I decided at that point to make my way to Spicy, although I was not quite certain about what direction in was in. I was fairly confident and figured I would walk in the direction I thought it was and that if all else failed, get a tuk tuk. First, however, I had to veer into a couple bars. The first was the corner bar on LK, where I got a beer and realized pretty soon I was going to have to drink it alone and so got up and hit the street and veered into the next place, where I at least had company although it cost me a 150baht maitai. When she asked for another, I got up to leave.

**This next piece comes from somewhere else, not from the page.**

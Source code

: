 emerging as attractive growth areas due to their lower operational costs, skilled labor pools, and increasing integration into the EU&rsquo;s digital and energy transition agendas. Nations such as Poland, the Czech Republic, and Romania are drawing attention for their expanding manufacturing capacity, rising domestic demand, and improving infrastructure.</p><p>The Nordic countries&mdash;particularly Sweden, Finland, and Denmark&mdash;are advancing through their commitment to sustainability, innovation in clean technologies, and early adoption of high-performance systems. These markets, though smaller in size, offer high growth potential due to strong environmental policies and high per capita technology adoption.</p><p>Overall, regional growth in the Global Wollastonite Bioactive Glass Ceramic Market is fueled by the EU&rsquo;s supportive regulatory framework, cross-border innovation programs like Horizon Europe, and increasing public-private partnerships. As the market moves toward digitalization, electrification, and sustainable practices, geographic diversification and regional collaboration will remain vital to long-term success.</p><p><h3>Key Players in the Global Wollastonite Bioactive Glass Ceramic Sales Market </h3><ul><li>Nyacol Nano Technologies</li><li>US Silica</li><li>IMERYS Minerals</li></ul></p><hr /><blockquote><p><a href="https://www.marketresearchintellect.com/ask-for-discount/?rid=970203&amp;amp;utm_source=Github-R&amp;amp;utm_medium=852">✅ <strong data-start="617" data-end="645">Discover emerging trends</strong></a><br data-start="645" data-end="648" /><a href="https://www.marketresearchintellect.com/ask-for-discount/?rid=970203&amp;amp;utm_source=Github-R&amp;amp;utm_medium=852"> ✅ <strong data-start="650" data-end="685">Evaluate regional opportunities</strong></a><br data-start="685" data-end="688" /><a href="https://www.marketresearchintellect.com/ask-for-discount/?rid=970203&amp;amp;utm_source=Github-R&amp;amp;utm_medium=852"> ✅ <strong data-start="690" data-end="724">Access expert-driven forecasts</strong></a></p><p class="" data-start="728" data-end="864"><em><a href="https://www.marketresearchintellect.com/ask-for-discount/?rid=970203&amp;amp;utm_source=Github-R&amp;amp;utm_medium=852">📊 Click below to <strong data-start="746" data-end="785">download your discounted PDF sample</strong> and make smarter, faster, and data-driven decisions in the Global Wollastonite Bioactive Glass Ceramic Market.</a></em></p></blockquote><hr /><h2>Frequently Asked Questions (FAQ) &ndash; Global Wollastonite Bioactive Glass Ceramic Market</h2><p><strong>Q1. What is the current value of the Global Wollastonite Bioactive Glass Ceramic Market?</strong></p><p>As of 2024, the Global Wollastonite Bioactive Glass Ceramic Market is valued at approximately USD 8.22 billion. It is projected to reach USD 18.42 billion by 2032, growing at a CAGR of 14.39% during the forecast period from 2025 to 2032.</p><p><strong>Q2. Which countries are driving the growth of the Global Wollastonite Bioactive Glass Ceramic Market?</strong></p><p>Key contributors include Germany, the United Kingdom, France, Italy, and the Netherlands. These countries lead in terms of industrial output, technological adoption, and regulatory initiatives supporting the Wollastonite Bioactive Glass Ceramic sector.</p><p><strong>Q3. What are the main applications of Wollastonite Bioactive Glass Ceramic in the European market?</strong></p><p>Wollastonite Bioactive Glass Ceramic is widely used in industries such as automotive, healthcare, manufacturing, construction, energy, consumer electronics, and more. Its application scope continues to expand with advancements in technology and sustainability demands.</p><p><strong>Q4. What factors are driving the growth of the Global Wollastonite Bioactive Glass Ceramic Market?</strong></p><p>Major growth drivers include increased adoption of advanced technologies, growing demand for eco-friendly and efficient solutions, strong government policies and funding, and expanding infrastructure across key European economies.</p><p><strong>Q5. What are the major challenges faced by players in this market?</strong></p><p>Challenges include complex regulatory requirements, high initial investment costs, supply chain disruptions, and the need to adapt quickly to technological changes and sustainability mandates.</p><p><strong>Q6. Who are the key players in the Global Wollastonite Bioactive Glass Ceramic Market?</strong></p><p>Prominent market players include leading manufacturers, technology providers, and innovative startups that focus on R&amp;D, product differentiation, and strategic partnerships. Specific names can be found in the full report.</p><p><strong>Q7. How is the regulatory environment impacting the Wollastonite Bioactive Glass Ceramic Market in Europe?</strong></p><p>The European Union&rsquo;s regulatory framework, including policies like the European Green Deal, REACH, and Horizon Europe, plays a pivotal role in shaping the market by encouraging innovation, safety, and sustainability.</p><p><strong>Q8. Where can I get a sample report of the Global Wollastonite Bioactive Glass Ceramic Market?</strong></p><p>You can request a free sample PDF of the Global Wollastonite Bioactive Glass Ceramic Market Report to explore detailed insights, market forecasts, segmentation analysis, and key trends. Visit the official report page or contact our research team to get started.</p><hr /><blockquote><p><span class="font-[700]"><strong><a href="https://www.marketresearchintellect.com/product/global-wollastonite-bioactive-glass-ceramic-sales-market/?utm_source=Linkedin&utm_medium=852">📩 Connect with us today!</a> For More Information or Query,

Fuel, I kept thinking, recalling Mickey Rourke’s line from Barfly, Fuel. However, my favorite burrito stand was shut down. Fortunately, the hamburger place next to it, Mike’s Burger, was still open. That’s when it started getting weird. There was a row of four or five seats parallel to the street and another four or five seats at a right angle to these. He sat katty korner from me while another young man sat next to me. The two of them struck up a conversation. My sense was that they were both from the same country—if I had to guess it would be England—and they started comparing notes. Actually, it was mostly the guy across from me talkinig. He had been in Pattaya seven years he said and began to regal his mate with stories designed to show his knowledge and experience of the country. Somehow, though, when the guy working the counter told him a Pepsi was 200 baht or about six dollars, he handed it over without question. The two rookies across from him could both tell the guy was just shitting him. So how experienced was he really? In any case, it turned out he was headed to Spicy and we decided to go together. On the way, he told me a story how the other night he and his friend were involved in some huge fight, except I had been there last night and had witnessed no altercation. In the bar, he kept saying how everyone knew him there but he did not know them, and how he was a champion at seven classes in Thai boxing. So I followed him around for a while because he did seem to know people. After a while we got separated and I ended up with some Eastern European chick, buying her and her friends a drink and then getting propositioned. For a while, I actually thought this was the girl from the other night. But this one it turned out spoke good English, or good enough, and when she propositioned me I decided I was too drunk and tired to do anything.